Molte di queste vittime sono civili. L'insurrezione fascista non si presenta dunque come l'epilogo scontato del confronto tra due parti in conflitto, accanto alle quali starebbero, come il coro di una tragedia classica, innumeri spettatori o vittime appartenenti a un'indefinita zona grigia. Si tratta invece di un processo di aggressione voluto, che coinvolge e travolge direttamente donne e uomini, mette in gioco e in pericolo le loro vite stesse, senza motivo e senza beneficio per alcuno, sicché la loro memoria ne rimane colpita e indelebilmente segnata, e connoterà di ferocia la rappresentazione retrospettiva del fascismo.

 

Insomma, ci sembra che questa ricostruzione metta il suggello dell'accertamento storiografico al trauma incancellabile che la città aveva subito e i memorialisti registrato da subito.
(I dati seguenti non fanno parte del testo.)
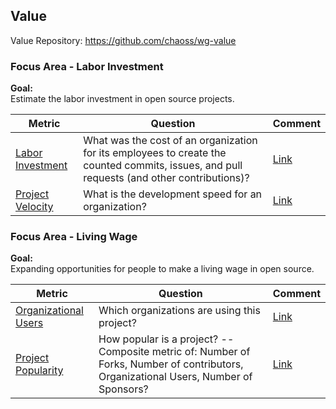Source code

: ## Value
Value Repository: https://github.com/chaoss/wg-value

### Focus Area - Labor Investment

**Goal:**  
Estimate the labor investment in open source projects.

**Metric** | **Question** | **Comment**
---|---|---
[Labor Investment](https://chaoss.community/metric-labor-investment-by-organization/) | What was the cost of an organization for its employees to create the counted commits, issues, and pull requests (and other contributions)? | [Link](https://github.com/chaoss/wg-value/issues/29)
[Project Velocity](https://chaoss.community/metric-issue-velocity/) | What is the development speed for an organization? | [Link](https://github.com/chaoss/wg-value/issues/28)

### Focus Area - Living Wage

**Goal:**  
Expanding opportunities for people to make a living wage in open source.

**Metric** | **Question** | **Comment**
---|---|---
[Organizational Users](https://chaoss.community/metric-organizational-users/) |  	Which organizations are using this project?  | [Link](https://github.com/chaoss/wg-value/issues/27)
[Project Popularity](https://chaoss.community/metric-project-popularity/) | How popular is a project? -- Composite metric of: Number of Forks, Number of contributors, Organizational Users, Number of Sponsors? | [Link](https://github.com/chaoss/wg-value/issues/26)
Citeremo solo le parole di un acuto osservatore come Carlo Chevallard, il quale, registrati gli ultimi sussulti della violenza tedesca e fascista nella città e nei dintorni, e constatate con amarezza le dure, ineluttabili reazioni partigiane, alla data del 6 maggio 1945 traeva così le conclusioni morali del suo diario di tre anni di guerra a Torino: “E d'altra parte penso che se io, che – tutto sommato – non son stato mai leso né nella persona né negli affetti né nelle mie cose dai tedeschi o dai fascisti, sono arrivato ad odiare così implacabilmente tutto quanto anche lontanamente sa di fascismo o di tedescheria, quale dev'essere l'odio, il furore di chi ha avuto la casa distrutta, i proprii cari trucidati, di chi è stato lui stesso vittima più o meno martoriata?”